In 1962 she moved to the Waterloo Region with her husband, Dr. E Palmer Patterson, who was to teach at the University of Waterloo. In addition to her position as Director of Art and Curator of the University's art gallery, in 1966 Professor Patterson taught the University of Waterloo's first Fine Arts course, and in 1968 she founded the Department of Fine Arts, twice serving as Department Chair.

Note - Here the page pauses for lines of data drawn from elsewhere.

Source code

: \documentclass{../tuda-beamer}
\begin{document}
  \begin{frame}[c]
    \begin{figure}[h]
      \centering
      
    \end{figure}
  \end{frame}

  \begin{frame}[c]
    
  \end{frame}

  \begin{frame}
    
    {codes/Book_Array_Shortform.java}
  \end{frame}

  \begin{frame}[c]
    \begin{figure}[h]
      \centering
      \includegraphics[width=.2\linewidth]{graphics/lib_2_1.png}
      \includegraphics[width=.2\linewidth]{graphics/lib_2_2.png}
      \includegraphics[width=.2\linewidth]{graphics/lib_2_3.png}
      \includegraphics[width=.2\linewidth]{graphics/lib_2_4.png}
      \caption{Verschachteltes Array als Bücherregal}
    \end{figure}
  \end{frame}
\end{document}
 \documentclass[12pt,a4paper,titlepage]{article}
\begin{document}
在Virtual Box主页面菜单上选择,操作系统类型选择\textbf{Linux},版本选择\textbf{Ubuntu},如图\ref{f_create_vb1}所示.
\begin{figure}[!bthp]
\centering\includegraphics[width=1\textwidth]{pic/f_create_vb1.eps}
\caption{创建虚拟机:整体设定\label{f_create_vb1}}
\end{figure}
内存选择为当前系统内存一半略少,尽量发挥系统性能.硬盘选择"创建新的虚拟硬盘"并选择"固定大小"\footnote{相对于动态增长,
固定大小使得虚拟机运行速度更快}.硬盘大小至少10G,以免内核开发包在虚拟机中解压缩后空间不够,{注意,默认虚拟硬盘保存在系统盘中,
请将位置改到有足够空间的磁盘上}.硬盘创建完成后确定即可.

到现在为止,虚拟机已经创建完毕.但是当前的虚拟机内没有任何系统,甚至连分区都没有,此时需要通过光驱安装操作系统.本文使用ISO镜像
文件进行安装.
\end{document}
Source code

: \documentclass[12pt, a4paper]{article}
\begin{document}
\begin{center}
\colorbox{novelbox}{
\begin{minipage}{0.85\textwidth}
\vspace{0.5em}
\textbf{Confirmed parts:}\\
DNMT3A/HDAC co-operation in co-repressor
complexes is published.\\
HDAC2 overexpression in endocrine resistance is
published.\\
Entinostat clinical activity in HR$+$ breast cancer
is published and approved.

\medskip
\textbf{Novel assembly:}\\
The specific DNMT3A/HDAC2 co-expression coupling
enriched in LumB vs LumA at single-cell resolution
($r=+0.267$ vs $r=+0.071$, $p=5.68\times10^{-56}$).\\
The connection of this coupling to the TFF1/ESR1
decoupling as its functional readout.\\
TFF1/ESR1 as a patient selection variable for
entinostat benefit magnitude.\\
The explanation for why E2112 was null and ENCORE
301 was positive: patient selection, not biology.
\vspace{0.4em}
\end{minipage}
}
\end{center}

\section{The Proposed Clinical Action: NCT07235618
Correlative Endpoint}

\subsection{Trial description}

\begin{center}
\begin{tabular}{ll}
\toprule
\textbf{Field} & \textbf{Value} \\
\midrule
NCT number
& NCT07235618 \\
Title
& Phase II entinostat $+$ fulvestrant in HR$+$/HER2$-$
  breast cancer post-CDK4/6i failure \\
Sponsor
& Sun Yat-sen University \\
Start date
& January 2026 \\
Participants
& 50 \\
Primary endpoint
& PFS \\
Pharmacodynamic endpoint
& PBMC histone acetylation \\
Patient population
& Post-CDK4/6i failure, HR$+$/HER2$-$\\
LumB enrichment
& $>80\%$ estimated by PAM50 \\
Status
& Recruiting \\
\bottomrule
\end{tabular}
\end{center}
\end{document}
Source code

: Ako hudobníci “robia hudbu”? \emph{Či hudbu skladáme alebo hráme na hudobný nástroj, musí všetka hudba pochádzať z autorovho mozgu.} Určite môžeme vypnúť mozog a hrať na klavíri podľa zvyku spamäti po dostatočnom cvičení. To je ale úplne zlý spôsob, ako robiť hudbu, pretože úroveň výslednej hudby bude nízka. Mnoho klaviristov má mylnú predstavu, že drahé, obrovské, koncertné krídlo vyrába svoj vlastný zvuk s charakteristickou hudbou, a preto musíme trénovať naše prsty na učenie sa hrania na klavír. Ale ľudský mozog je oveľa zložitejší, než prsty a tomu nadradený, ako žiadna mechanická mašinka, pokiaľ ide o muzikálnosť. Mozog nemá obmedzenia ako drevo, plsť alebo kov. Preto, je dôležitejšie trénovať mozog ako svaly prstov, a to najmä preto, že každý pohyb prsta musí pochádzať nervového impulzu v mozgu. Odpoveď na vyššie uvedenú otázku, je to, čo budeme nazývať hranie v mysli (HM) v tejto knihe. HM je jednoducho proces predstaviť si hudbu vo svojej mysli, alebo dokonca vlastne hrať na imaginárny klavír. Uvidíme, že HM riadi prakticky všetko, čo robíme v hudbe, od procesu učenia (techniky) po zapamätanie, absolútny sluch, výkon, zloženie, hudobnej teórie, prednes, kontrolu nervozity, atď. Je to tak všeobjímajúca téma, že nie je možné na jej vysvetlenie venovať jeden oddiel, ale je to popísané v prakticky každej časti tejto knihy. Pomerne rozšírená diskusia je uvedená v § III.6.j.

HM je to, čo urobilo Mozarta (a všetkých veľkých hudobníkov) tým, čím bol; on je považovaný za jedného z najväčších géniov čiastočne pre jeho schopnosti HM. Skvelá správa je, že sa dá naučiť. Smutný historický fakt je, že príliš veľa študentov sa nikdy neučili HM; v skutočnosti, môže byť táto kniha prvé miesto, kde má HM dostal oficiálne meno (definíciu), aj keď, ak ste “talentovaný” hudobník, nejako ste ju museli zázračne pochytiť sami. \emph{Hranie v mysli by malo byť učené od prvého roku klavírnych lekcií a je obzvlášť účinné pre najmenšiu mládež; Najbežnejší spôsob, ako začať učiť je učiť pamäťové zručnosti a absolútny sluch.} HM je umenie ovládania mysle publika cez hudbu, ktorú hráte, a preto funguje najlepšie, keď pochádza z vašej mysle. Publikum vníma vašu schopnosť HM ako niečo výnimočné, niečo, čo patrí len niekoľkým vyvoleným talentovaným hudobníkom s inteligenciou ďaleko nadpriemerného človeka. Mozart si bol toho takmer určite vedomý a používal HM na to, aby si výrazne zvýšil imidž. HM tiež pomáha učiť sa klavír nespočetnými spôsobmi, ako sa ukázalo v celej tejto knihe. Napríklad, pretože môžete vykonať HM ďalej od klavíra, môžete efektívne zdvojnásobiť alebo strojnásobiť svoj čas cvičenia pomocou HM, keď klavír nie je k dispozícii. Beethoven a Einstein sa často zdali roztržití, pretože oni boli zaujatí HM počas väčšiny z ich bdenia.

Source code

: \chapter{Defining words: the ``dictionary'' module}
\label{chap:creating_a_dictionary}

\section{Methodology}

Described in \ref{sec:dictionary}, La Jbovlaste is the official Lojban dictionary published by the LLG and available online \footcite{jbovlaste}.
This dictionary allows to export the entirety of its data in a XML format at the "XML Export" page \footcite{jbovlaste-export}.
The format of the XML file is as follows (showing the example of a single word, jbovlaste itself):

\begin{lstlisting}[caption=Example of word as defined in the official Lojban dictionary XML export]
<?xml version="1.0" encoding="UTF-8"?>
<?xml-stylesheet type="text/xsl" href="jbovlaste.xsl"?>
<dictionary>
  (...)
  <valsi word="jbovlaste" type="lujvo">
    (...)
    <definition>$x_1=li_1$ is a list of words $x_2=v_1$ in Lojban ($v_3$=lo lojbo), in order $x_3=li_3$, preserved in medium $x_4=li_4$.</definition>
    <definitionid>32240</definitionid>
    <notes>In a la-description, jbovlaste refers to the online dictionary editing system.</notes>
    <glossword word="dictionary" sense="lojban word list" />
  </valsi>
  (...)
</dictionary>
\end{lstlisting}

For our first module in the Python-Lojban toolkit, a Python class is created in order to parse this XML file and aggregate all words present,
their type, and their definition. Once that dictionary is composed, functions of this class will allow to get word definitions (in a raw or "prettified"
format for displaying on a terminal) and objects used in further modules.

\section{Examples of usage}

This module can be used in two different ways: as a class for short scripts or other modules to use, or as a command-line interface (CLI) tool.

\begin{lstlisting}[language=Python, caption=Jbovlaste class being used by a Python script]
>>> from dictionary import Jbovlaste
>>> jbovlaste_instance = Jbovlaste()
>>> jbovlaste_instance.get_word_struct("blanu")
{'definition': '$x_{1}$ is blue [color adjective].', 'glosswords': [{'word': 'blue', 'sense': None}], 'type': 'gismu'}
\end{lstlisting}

As a scholar Nancy-Lou Patterson is well known for her writings in the area of mythopoeic art and literature, with particular focus on the works of C.S. Lewis, J.R.R. Tolkien, George MacDonald, Charles Williams and Dorothy L. Sayers. She has written extensively on the traditional arts of Swiss German and Dutch-German Mennonites of Waterloo County, and also on the art of Native Canadians. Her work includes both book and exhibition reviews, and exhibition catalogues. She has published both poetry and fiction, including her three novels Apple Staff and Silver Crown (1985), The Painted Hallway (1992), and Barricade Summer (1996). Nancy-Lou Patterson's artistic career began in 1953 when she created a mural for an Anglican Church in Kansas, and includes a series of stained glass windows designed in 1964 for Conrad Grebel Chapel at the University of Waterloo. Her liturgical commissions have involved work in textiles, stained glass, wood, metal, terra cotta, and calligraphy.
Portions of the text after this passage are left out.